2. Durch die Verfahrensweise des Landgerichts wurde der Beschuldigte seinem gesetzlichen Richter entzogen (Art. 101 Abs. 1 Satz 2 GG, § 16 Satz 2 GVG). Im Einzelnen:
a) In den Fällen des § 30 StPO kann das Revisionsgericht den Be-schluss, durch den die Selbstanzeige eines Richters wegen eines Verhältnis-ses, das seine Ablehnung rechtfertigen könnte, für begründet oder für nicht begründet erklärt wird, grundsätzlich nicht überprüfen (BGH, Beschlüsse vom 13. Februar 1973 – 1 StR 541/72, BGHSt 25, 122, 127 mwN; vom 5. Januar 1977 – 3 StR 433/76, BGHSt 27, 96, 99). Der absolute Revisionsgrund des § 338 Nr. 3 StPO betrifft lediglich den Fall der Ablehnung des Richters nach § 24 StPO, nicht die Selbstanzeige eines Richters nach § 30 StPO. Der Grundsatz der Nichtüberprüfbarkeit gilt indes nicht ausnahmslos. Vielmehr kann im Falle einer objektiv willkürlichen Verfahrensweise mit der Verletzung von § 16 Satz 2 GVG im Revisionsverfahren eine Nachprüfung unter dem Gesichtspunkt des Art. 101 Abs. 1 Satz 2 GG begehrt werden (vgl. BGH, Beschluss vom 21. Februar 1968 – 2 StR 360/67, BGHSt 22, 94, 100; Meyer-Goßner/Schmitt, StPO, 60. Aufl., § 30 Rn. 9). So greift eine Rüge, § 16 Satz 2 GVG sei verletzt, durch, wenn das Verfahren des § 30 StPO missbraucht wird, indem ein Richter Anzeige nach § 30 StPO erstattet und das Gericht sie für begründet erklärt, obwohl sowohl der Anzeigende als auch das Gericht keine Befangenheit besorgen (LR/Siolek, StPO, 26. Aufl., § 30 Rn. 24). Denn durch eine grundlose Selbstablehnung darf ein Angeklagter nicht dem verfassungsrechtlich garantierten gesetzlichen Richter entzogen werden (BGH, Beschluss vom 27. Oktober 1993 – 3 StR 512/93, BGHR StPO § 30 Selbstanzeige 1). Nichts anderes gilt, wenn die Selbstablehnung des Richters aus Gründen, die rechtlich unter keinem Gesichtspunkt mehr vertretbar sind, für unbegründet befunden wird.

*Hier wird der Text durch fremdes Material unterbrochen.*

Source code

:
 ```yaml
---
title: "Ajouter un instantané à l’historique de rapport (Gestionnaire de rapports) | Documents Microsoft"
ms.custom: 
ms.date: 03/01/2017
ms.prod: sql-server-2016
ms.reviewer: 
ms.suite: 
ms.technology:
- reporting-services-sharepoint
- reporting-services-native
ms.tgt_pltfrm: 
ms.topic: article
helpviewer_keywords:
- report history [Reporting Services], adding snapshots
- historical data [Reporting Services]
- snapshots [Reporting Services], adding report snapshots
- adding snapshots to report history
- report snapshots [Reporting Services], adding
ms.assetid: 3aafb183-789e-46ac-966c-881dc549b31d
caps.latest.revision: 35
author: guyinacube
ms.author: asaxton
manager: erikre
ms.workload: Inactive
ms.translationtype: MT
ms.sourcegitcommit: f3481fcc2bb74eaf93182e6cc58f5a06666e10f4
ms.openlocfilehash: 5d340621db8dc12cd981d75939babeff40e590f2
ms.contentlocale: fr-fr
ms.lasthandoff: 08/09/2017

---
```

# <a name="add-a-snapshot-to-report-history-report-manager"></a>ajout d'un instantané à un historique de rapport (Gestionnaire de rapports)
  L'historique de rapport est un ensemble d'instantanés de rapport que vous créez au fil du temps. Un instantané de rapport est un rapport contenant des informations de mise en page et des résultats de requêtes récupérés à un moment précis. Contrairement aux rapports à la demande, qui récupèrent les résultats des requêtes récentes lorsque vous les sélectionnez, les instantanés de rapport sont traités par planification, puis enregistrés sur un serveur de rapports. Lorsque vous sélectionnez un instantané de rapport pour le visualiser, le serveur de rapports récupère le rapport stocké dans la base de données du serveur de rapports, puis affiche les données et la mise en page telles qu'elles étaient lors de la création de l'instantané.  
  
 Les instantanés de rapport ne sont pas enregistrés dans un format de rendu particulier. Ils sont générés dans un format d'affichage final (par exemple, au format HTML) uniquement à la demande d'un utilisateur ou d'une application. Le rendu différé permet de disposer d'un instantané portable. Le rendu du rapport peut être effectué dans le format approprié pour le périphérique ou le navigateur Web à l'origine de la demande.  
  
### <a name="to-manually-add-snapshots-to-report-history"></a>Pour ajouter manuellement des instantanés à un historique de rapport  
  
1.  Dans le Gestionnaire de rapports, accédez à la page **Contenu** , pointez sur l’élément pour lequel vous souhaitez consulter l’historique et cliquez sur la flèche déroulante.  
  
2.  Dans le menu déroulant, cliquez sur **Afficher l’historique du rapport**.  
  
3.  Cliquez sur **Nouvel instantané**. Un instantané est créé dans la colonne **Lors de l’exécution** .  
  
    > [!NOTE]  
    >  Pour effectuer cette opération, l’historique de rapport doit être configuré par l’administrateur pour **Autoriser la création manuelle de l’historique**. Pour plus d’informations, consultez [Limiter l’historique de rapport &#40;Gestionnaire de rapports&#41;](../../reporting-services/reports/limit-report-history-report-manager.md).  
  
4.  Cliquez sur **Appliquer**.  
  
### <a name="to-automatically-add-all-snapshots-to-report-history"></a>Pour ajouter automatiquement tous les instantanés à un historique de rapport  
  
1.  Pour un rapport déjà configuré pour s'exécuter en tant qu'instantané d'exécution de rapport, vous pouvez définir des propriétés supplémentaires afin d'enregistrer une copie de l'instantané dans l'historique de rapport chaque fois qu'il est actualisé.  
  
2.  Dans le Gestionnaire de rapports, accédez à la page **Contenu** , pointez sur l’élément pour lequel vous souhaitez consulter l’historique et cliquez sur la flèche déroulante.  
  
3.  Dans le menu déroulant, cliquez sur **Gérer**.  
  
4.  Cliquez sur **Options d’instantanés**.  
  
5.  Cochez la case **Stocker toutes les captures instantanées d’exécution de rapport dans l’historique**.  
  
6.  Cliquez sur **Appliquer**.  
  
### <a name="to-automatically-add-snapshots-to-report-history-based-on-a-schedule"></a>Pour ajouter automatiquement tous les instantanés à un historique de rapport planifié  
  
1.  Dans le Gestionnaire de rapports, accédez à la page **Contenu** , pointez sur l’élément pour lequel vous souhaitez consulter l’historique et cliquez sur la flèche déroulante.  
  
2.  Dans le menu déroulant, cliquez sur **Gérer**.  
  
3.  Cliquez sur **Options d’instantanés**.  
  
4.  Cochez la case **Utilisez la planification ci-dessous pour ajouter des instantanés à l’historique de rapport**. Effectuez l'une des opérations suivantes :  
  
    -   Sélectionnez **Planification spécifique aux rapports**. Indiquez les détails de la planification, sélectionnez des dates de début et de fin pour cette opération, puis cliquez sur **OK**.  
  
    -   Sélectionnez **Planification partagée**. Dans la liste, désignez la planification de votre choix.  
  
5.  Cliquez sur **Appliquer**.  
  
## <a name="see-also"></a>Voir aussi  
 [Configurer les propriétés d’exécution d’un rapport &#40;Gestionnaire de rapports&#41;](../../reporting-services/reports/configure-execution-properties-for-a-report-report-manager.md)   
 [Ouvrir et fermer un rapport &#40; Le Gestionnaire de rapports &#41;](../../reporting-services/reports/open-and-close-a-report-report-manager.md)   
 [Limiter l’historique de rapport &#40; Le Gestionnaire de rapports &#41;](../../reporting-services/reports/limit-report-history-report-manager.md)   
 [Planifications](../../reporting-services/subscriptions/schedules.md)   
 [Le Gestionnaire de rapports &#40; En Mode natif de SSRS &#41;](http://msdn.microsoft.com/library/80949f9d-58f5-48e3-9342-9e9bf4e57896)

b) Ein solcher Fall liegt hier vor. Die Feststellung, Gründe für den Anschein einer Befangenheit der Vorsitzenden Richterin seien nicht gegeben, ist angesichts der in der Selbstablehnung vorgetragenen Angaben nicht vertretbar. Schon die von der Richterin angezeigten äußeren Umstände zu ihrem Verhältnis zu dem Geschädigten rechtfertigten die Besorgnis ihrer Befangenheit nach § 24 Abs. 1 Alternative 2, Abs. 2 StPO. Nach ihren Angaben besteht eine enge Bindung zu dem Verletzten, die auch in das Privatleben hineinreicht. Dies lässt aus der Sicht eines verständigen Angeklagten den Schluss zu, dass ihr Verhältnis zu dem Verletzten über dienstliche Beziehungen, die für sich allein die Annahme von Befangenheit nicht rechtfertigen können (vgl. Meyer-Goßner/ Schmitt, StPO, 60. Aufl., § 24 Rn. 10 mwN), hinausgehen. Ob die Zurückweisung der Selbstanzeige bereits deshalb nicht nur rechtsfehlerhaft, sondern – weil willkürlich – mit dem Grundsatz des gesetzlichen Richters nicht mehr zu vereinbaren ist, kann indes dahinstehen. Denn die Vorsitzende Richterin hat zudem ausdrücklich mitgeteilt, dass sie gegenüber dem Beschuldigten nicht unvoreingenommen sei. Zwar ist es für die Befangenheit grundsätzlich unerheblich, ob sich ein Richter für befangen hält, da es maßgeblich nicht auf dessen subjektive Sicht, sondern auf eine objektive Betrachtung der Sachlage ankommt (vgl. BVerfG, Beschluss vom 25. Januar 1972 – BvA 1/96, BVerfGE 32, 288, 290). Teilt der Richter dem Angeklagten aber mit, dass er ihm gegenüber voreingenommen sei, bekundet er eine innere Einstellung zu dem Angeklagten, die diesem – jedenfalls wenn sie mit nachvollziehbaren objektiven Umständen begründet wird – bei verständiger Würdigung Grund zu der Annahme liefert, dass der betreffende Richter eine innere Haltung gegen seine Person eingenommen hat, die seine Unvoreingenommenheit und Unparteilichkeit störend beeinflusst.“
Hier hat die Richterin Gründe für ihre Befangenheit angeführt, die schon für sich die Ablehnung gerechtfertigt hätten. Indem sie gleichzeitig erklärt hat, deshalb gegenüber dem Beschuldigten voreingenommen zu sein, musste dieser auch bei verständiger Würdigung davon ausgehen, dass sie ihn und seine Tat nicht unbefangen beurteilen würde. Vor diesem Hintergrund ist die Ent-scheidung der Strafkammer, der Beschuldigte habe keinen Grund, an der Un-parteilichkeit der Vorsitzenden Richterin zu zweifeln, nicht nur rechtsfehlerhaft, sondern unter keinem rechtlichen Gesichtspunkt mehr vertretbar und damit objektiv willkürlich.“
Deutliche Worte des BGH: „nicht vertretbar“.